Provided information Block Start
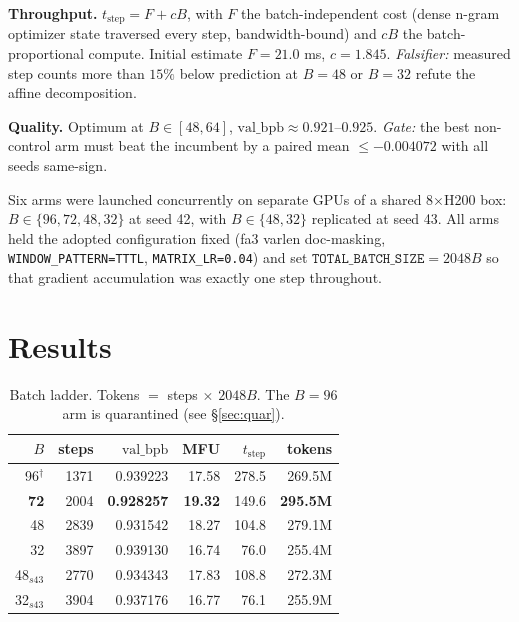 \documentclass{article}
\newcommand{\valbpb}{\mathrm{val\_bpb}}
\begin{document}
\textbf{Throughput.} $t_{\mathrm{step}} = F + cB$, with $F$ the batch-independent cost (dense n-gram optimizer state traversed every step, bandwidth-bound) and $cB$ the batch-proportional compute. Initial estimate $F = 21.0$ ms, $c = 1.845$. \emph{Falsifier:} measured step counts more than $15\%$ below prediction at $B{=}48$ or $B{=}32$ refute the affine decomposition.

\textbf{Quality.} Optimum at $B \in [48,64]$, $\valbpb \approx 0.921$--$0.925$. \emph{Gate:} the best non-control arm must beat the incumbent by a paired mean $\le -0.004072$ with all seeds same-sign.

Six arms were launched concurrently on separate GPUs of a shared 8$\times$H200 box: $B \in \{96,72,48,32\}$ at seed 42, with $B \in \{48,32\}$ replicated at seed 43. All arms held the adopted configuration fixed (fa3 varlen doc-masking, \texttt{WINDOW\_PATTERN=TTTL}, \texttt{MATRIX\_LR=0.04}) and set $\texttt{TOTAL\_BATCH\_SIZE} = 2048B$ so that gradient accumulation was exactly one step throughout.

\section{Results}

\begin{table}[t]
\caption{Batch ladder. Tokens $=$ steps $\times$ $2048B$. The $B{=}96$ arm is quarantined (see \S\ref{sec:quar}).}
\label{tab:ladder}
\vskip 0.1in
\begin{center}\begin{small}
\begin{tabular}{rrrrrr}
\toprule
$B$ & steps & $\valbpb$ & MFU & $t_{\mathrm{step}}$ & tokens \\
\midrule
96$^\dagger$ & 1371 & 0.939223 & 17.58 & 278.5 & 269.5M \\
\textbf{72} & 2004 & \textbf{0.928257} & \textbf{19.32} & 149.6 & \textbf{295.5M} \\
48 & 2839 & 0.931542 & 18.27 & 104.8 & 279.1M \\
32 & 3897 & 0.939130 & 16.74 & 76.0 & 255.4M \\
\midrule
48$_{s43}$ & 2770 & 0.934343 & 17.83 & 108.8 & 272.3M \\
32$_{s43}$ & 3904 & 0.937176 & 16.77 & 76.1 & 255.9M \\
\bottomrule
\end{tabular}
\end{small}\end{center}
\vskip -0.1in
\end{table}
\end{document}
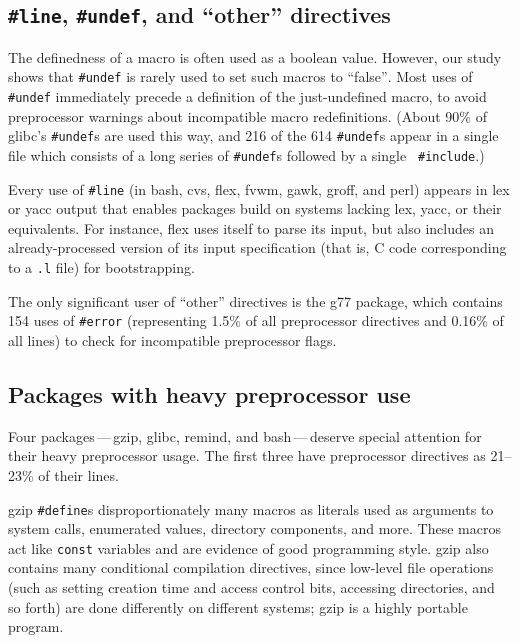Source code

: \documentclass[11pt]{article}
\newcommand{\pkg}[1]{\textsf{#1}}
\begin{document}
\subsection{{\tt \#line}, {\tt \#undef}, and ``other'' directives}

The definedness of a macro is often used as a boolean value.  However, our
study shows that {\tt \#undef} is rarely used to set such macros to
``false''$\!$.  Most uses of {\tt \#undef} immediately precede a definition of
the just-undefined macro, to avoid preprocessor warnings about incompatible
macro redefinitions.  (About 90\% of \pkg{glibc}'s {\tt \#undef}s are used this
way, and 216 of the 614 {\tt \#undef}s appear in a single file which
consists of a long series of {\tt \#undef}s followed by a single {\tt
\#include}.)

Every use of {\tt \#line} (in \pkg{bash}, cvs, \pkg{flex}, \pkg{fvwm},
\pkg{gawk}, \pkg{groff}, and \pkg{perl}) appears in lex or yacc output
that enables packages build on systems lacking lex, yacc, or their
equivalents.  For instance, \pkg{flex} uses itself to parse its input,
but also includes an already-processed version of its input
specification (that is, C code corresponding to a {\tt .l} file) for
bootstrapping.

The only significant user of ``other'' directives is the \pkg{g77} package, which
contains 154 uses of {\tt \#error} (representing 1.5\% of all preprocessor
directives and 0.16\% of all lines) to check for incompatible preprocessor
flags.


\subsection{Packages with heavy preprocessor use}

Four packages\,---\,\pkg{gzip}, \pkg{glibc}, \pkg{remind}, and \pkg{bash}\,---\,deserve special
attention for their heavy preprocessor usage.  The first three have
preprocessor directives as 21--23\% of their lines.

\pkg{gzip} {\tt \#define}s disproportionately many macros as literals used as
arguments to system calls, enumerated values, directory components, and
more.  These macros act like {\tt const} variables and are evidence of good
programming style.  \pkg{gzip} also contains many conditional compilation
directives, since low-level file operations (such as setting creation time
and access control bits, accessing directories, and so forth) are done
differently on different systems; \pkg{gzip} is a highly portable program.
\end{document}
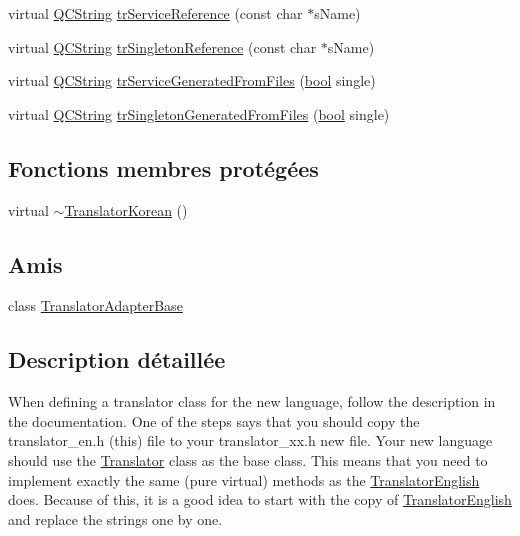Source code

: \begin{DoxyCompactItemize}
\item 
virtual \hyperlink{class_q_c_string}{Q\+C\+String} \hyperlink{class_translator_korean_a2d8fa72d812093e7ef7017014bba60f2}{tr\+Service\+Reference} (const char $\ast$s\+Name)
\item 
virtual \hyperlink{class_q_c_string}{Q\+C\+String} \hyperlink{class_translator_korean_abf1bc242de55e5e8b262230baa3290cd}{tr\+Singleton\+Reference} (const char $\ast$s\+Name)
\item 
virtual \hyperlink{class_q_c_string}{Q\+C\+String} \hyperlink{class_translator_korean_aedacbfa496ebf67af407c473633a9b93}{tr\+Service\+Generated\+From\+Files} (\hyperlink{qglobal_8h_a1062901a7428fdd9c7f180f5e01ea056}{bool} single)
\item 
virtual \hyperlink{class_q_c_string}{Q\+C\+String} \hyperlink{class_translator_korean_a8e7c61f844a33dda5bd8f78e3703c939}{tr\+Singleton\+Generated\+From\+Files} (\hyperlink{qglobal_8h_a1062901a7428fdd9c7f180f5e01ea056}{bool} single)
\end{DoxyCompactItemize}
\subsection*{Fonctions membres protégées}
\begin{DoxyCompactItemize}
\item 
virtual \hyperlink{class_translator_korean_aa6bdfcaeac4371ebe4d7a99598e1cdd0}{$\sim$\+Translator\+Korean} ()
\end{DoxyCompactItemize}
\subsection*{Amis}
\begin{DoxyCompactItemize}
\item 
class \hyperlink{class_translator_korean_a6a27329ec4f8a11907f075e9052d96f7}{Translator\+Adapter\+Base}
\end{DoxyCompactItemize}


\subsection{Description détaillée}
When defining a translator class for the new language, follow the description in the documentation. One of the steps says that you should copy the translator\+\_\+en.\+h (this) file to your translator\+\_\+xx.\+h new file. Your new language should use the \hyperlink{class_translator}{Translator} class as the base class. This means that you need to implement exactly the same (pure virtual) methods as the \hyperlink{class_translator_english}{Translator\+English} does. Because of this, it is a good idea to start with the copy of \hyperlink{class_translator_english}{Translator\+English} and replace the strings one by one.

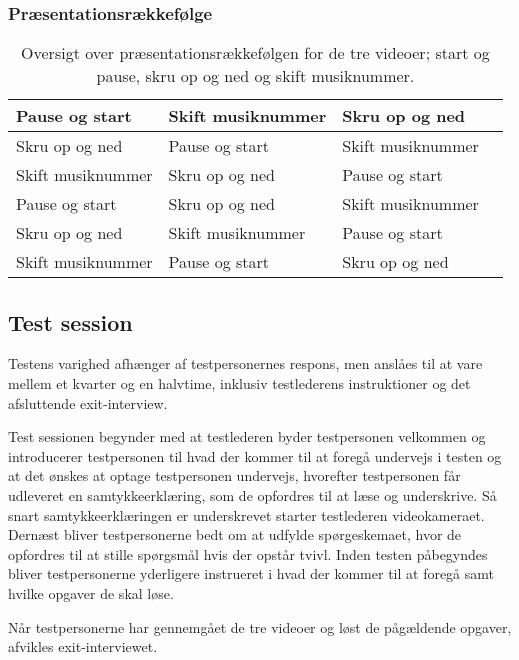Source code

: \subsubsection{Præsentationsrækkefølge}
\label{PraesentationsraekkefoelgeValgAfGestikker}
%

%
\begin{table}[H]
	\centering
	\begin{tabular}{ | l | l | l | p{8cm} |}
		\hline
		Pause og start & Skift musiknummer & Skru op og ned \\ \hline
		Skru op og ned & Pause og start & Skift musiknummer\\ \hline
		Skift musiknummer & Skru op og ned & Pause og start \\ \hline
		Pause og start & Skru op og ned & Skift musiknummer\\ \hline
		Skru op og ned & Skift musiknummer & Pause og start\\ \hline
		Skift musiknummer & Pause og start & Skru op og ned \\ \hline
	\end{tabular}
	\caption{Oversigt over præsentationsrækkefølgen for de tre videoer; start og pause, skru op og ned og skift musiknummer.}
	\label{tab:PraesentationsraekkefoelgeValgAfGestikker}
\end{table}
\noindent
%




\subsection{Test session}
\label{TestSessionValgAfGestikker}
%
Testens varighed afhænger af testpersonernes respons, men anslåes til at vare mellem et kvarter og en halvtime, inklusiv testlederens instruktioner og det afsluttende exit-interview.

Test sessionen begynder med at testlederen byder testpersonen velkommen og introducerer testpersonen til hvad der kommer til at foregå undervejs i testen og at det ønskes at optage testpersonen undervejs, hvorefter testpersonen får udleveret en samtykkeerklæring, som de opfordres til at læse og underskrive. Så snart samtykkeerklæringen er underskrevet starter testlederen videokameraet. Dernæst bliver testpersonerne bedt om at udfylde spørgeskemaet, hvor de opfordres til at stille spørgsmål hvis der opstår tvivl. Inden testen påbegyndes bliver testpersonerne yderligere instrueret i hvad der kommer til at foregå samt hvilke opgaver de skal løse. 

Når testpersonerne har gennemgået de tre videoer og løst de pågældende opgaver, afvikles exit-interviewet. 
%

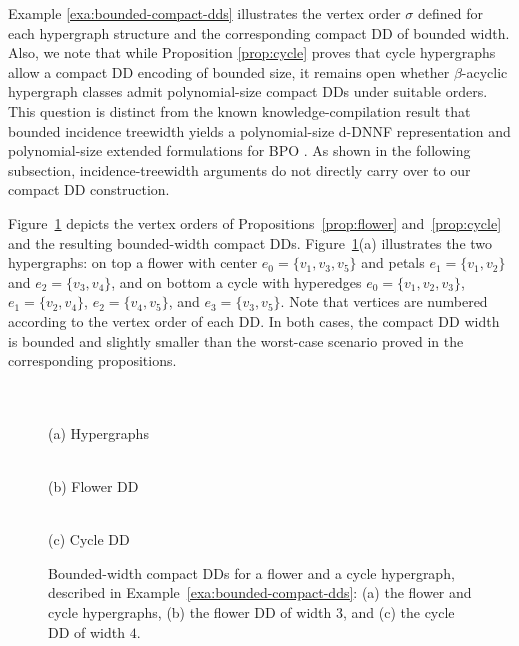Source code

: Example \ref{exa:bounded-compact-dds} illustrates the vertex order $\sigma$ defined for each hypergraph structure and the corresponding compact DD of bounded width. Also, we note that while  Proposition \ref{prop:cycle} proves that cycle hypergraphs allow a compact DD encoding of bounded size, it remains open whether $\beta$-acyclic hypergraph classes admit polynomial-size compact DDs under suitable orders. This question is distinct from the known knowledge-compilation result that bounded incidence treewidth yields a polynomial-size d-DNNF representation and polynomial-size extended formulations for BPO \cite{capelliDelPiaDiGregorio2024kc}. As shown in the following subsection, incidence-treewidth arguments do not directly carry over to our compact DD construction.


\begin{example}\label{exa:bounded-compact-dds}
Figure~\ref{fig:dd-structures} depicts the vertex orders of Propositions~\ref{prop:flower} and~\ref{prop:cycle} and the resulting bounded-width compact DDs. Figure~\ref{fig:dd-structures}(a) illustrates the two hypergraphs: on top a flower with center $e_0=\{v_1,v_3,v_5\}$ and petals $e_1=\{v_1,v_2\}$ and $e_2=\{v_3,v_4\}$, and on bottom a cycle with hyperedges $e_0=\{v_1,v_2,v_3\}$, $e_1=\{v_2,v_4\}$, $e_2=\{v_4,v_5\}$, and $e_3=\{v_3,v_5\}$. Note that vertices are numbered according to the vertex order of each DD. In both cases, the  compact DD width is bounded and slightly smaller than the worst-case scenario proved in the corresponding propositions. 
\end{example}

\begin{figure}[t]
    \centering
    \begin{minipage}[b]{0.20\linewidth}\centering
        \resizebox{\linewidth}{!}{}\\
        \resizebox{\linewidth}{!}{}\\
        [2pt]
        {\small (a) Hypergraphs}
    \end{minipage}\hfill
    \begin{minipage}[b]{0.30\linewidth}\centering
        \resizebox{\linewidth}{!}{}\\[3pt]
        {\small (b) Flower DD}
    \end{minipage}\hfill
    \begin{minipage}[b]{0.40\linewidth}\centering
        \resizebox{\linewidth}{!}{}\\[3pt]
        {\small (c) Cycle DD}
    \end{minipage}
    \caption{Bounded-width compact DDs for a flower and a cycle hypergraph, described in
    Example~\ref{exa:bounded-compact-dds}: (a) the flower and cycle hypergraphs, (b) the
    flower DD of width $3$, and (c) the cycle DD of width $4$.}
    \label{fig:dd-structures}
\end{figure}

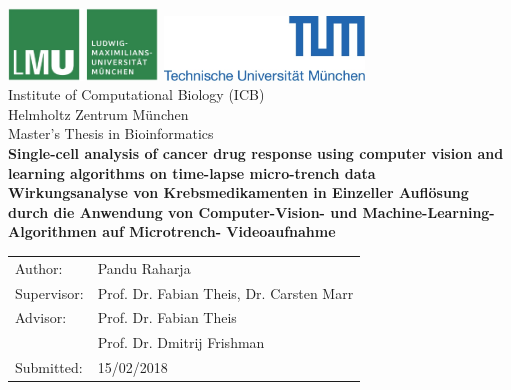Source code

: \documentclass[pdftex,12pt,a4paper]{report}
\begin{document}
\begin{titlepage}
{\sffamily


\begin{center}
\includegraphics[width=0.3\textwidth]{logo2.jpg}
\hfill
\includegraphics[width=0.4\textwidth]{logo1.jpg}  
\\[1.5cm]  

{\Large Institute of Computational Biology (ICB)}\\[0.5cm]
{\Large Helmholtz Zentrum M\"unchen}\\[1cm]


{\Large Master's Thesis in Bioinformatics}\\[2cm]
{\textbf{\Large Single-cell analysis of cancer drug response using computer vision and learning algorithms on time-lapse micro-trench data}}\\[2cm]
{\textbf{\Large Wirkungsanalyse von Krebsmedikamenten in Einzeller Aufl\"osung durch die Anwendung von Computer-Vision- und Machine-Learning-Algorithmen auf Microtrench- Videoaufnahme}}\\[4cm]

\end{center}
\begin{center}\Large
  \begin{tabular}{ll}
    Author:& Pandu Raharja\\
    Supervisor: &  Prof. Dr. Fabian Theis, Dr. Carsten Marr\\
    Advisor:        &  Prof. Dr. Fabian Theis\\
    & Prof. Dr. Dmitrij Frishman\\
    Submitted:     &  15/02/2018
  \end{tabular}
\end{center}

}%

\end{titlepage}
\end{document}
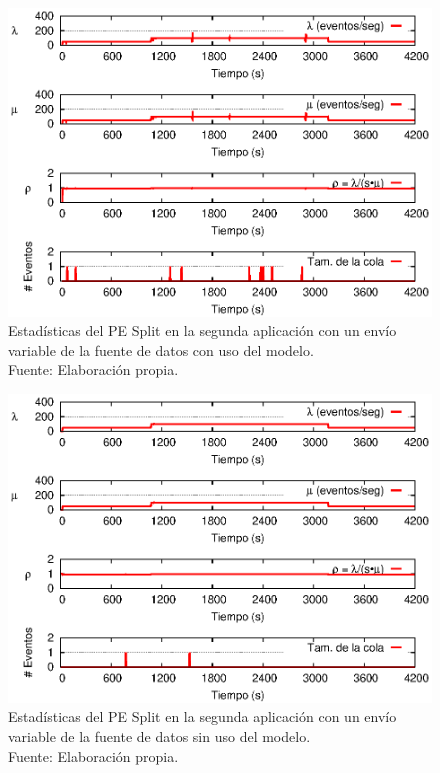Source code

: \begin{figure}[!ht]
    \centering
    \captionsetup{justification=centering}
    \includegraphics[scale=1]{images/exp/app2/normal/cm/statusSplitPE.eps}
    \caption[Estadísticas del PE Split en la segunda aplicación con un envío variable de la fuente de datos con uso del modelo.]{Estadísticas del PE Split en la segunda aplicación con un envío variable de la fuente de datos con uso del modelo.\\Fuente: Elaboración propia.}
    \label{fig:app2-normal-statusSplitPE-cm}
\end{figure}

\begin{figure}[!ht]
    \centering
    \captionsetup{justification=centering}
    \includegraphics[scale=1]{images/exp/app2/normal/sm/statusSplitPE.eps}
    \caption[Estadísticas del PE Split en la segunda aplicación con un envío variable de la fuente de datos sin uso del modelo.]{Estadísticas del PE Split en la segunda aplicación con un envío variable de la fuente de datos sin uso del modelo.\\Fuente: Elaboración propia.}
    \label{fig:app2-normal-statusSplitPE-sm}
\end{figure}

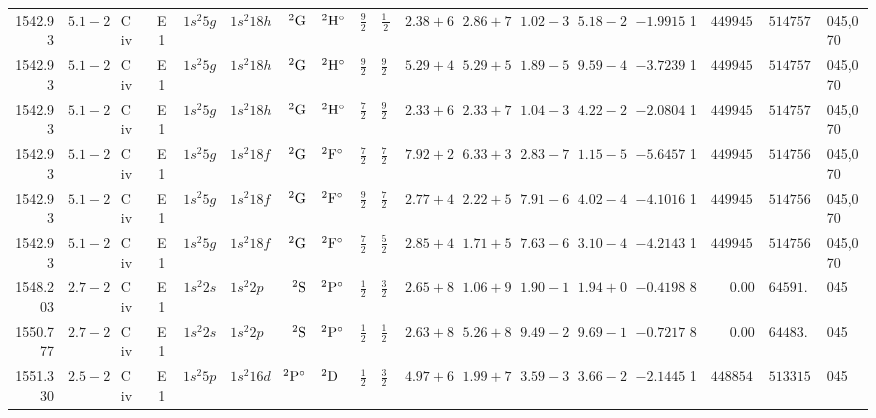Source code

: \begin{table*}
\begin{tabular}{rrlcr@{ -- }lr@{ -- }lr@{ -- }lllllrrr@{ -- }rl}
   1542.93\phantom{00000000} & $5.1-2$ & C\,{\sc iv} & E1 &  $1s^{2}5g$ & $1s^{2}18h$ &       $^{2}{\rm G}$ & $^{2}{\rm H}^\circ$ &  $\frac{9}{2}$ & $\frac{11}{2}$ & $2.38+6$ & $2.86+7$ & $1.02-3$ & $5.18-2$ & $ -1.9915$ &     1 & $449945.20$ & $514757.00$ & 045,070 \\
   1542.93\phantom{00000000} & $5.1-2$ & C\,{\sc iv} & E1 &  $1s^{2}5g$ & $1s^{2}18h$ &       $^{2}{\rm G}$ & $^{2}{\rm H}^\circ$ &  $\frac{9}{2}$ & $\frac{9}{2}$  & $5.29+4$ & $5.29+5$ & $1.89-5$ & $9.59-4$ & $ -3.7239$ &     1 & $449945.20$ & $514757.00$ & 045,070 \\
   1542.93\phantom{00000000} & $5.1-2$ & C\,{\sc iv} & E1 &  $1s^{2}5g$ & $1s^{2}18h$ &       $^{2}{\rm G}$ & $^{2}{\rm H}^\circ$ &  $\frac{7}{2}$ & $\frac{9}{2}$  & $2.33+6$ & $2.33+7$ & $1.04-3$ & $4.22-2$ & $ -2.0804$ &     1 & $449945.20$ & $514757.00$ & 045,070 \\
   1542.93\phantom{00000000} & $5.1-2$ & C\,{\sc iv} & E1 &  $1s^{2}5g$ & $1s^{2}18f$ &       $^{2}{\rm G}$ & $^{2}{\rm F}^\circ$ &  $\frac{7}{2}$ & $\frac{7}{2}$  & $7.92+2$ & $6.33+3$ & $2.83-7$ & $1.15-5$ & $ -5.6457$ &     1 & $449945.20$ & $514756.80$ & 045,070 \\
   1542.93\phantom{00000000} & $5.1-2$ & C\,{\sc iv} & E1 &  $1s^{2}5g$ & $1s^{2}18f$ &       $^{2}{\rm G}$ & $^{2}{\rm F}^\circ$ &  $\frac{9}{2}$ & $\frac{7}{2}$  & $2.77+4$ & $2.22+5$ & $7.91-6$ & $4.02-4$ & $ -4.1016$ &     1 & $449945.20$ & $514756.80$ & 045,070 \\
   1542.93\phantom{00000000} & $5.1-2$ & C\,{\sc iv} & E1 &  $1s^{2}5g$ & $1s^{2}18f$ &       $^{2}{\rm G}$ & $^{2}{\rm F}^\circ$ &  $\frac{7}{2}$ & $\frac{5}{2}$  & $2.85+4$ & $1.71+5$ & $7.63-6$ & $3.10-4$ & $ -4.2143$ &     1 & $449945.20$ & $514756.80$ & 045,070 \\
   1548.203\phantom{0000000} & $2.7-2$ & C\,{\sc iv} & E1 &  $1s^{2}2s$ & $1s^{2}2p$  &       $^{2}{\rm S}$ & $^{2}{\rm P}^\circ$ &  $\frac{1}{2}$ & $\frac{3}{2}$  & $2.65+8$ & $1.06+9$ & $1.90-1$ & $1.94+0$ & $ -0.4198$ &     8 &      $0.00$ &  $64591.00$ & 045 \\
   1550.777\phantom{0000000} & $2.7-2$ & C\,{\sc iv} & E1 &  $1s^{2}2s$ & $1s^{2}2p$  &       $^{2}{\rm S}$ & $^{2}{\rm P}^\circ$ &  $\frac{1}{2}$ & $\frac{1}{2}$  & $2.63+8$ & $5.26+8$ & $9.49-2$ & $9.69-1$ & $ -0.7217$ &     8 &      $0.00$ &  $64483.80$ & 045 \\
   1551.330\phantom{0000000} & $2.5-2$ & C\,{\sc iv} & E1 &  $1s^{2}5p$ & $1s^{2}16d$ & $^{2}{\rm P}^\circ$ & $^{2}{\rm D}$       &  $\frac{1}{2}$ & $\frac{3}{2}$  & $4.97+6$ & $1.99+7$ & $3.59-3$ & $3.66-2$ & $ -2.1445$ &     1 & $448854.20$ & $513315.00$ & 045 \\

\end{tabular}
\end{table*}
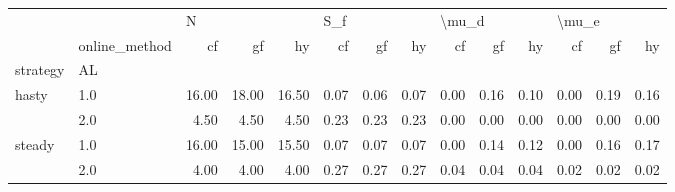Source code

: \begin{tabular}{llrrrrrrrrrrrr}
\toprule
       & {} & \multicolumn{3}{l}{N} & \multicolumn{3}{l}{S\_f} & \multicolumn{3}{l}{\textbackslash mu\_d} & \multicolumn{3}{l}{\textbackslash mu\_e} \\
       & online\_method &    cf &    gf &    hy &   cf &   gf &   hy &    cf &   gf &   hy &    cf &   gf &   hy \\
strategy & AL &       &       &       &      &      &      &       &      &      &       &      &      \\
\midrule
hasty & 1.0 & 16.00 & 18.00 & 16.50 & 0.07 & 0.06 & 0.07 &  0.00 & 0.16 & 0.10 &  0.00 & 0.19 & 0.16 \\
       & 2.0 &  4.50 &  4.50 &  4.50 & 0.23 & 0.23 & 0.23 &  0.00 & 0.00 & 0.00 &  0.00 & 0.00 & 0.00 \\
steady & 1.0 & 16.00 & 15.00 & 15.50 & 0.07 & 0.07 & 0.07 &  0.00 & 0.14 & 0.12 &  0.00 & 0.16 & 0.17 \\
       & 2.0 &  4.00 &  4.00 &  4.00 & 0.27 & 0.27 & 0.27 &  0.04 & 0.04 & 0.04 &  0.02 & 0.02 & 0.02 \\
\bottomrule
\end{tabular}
Provided information Block End
-- Assignment --
Transcribe exactly, please, the lines between the start of the records above and the line holding "all seeds same-sign.", counting both of those lines and omitting pictures.

-- Response to this task --
 \documentclass{article}
\newcommand{\valbpb}{\mathrm{val\_bpb}}
\begin{document}
\textbf{Throughput.} $t_{\mathrm{step}} = F + cB$, with $F$ the batch-independent cost (dense n-gram optimizer state traversed every step, bandwidth-bound) and $cB$ the batch-proportional compute. Initial estimate $F = 21.0$ ms, $c = 1.845$. \emph{Falsifier:} measured step counts more than $15\%$ below prediction at $B{=}48$ or $B{=}32$ refute the affine decomposition.

\textbf{Quality.} Optimum at $B \in [48,64]$, $\valbpb \approx 0.921$--$0.925$. \emph{Gate:} the best non-control arm must beat the incumbent by a paired mean $\le -0.004072$ with all seeds same-sign.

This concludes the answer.